Stuart Henderson, with typical candour, remarked to me, shortly before his death in 2004, that he was ‘immensely saddened’ by what had happened to his club – at that stage, attendances had plummeted dramatically from the zenith of the mid-1990s – but it was a measure of the pride which men in his mould derived from their team’s glorious spell in the spotlight that, pretty soon, Stuart was purring again at the memory of Weir embarking on one of his coruscating forays through opponents as if they were not there. Or Redpath was shipping the ball wide to Chalmers, and the latter passing on to Shiel, Joyner or Derek Stark, all of whom were capable of rousing the Greenyards’ fans to ecstasy.

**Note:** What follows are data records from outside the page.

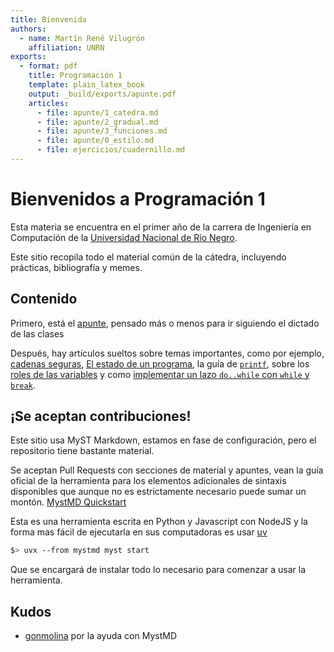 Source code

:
 ```yaml
---
title: Bienvenida
authors:
  - name: Martín René Vilugrón
    affiliation: UNRN
exports:
  - format: pdf
    title: Programación 1
    template: plain_latex_book
    output: _build/exports/apunte.pdf
    articles:
      - file: apunte/1_catedra.md
      - file: apunte/2_gradual.md
      - file: apunte/3_funciones.md
      - file: apunte/0_estilo.md
      - file: ejercicios/cuadernillo.md
---
```

# Bienvenidos a Programación 1

Esta materia se encuentra en el primer año de la carrera de Ingeniería en
Computación de la [Universidad Nacional de Río Negro](https://www.unrn.edu.ar).

Este sitio recopila todo el material común de la cátedra, incluyendo prácticas,
bibliografía y memes.

## Contenido

Primero, está el [apunte](apunte/1_catedra.md), pensado más o menos para ir
siguiendo el dictado de las clases

Después, hay artículos sueltos sobre temas importantes, como por ejemplo,
[cadenas seguras](./extras/cadenas.md),
[El estado de un programa](./extras/estado.md), la guía de
[`printf`](./extras/printf.md), sobre los
[roles de las variables](extras/roles.md) y como
[implementar un lazo `do..while` con `while` y `break`](./extras/simular.md).

## ¡Se aceptan contribuciones!

Este sitio usa MyST Markdown, estamos en fase de configuración, pero el
repositorio tiene bastante material.

Se aceptan Pull Requests con secciones de material y apuntes, vean la guía
oficial de la herramienta para los elementos adicionales de sintaxis disponibles
que aunque no es estrictamente necesario puede sumar un montón.
[MystMD Quickstart](https://mystmd.org/guide/quickstart-myst-markdown)

Esta es una herramienta escrita en Python y Javascript con NodeJS y la forma mas
fácil de ejecutarla en sus computadoras es usar [uv](https://docs.astral.sh/uv/)

```sh
$> uvx --from mystmd myst start
```

Que se encargará de instalar todo lo necesario para comenzar a usar la
herramienta.

## Kudos

- [gonmolina](https://github.com/gonmolina) por la ayuda con MystMD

That was how he wanted to remember the halcyon days when rivals used to quake in their boots at the prospect of confronting Telfer and Moffat’s hungry horde and when those of us who were sitting in the press box, who were always better treated at this venue than anywhere else in Scotland, used to wonder whether there was not something faintly miraculous happening in our midst as Melrose conjured up unlikely feats, including one special afternoon when they shoved a century of points past the hapless Stirling County and another when they amassed 89 against West of Scotland, both of whom were bewildered by the hosts’ pace and power and stamina, whatever the conditions. ‘It was always one of the things about Melrose: we were fitter than most of the opponents we came up against and that was purely down to the fact we trained harder and longer than they did,’ said Parker. ‘It meant that if things were tight and we were going into the final 20 minutes, we always fancied our chances of getting past the winning post.’

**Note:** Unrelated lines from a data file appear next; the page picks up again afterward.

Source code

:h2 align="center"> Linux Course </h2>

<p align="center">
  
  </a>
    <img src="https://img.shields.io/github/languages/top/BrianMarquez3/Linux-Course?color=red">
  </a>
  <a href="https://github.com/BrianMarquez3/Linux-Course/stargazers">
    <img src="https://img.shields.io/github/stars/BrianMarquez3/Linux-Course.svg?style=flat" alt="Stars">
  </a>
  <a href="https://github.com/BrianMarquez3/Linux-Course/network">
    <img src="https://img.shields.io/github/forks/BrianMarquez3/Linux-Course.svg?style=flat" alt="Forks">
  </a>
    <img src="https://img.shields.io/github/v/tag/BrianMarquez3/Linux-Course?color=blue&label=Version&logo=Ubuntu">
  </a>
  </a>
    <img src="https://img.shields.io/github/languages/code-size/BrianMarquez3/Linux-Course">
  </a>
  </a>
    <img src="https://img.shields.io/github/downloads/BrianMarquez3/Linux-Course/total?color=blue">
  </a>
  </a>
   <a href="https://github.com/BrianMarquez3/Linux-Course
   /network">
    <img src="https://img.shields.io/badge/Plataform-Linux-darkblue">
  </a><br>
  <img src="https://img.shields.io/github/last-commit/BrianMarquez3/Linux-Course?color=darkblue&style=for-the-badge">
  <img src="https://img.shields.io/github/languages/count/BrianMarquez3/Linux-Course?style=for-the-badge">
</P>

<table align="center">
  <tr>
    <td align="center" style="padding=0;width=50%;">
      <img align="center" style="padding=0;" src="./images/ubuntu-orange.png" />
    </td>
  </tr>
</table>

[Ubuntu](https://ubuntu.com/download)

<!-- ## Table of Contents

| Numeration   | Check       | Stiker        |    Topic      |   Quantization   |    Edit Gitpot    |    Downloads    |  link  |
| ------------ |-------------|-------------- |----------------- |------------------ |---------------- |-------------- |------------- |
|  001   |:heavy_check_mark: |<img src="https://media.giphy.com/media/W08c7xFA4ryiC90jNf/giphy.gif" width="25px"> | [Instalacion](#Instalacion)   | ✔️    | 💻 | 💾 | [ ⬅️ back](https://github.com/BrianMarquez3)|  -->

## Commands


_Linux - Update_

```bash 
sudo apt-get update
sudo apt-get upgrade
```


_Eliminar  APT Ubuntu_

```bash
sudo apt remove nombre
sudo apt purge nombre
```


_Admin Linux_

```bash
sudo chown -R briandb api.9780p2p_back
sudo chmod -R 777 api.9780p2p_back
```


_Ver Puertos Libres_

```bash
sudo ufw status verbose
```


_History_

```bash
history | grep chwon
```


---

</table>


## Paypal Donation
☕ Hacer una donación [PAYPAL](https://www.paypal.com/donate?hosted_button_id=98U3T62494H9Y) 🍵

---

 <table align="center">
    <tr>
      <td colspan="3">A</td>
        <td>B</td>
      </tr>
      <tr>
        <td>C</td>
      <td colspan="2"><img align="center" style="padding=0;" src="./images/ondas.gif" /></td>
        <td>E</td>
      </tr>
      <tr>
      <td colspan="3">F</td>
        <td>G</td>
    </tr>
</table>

These were the kinds of exhibitions which elicited delirious approval from the home supporters and there was a clinical edge to most of Melrose’s displays which proved that they were professional in everything but name. Some questioned whether, in fact, their star recruits, such as Peter Wright, Rowen Shepherd and Derek Stark had all moved to the Borders for the sake of the scenery, the friendly welcome and the quality of the sport on offer. Yet, in the absence of any evidence of wrongdoing, we should view these comments simply as a by-product of envy and it could not have been the worst move to parade one’s skills where the likes of Telfer was watching on the periphery.
Ultimately, this was a team whose exploits merited lavish acclaim and, just as we celebrate the Green Machine and salute the methods which inspired the Teris to record-breaking achievements, so we should doff our caps to the players, coaches and officials who transformed Melrose from perennial ‘Britain in Bloom’ candidates to a community which was known all over the globe for the quality of its rugby.
It may never happen again. But it was wonderful while it lasted.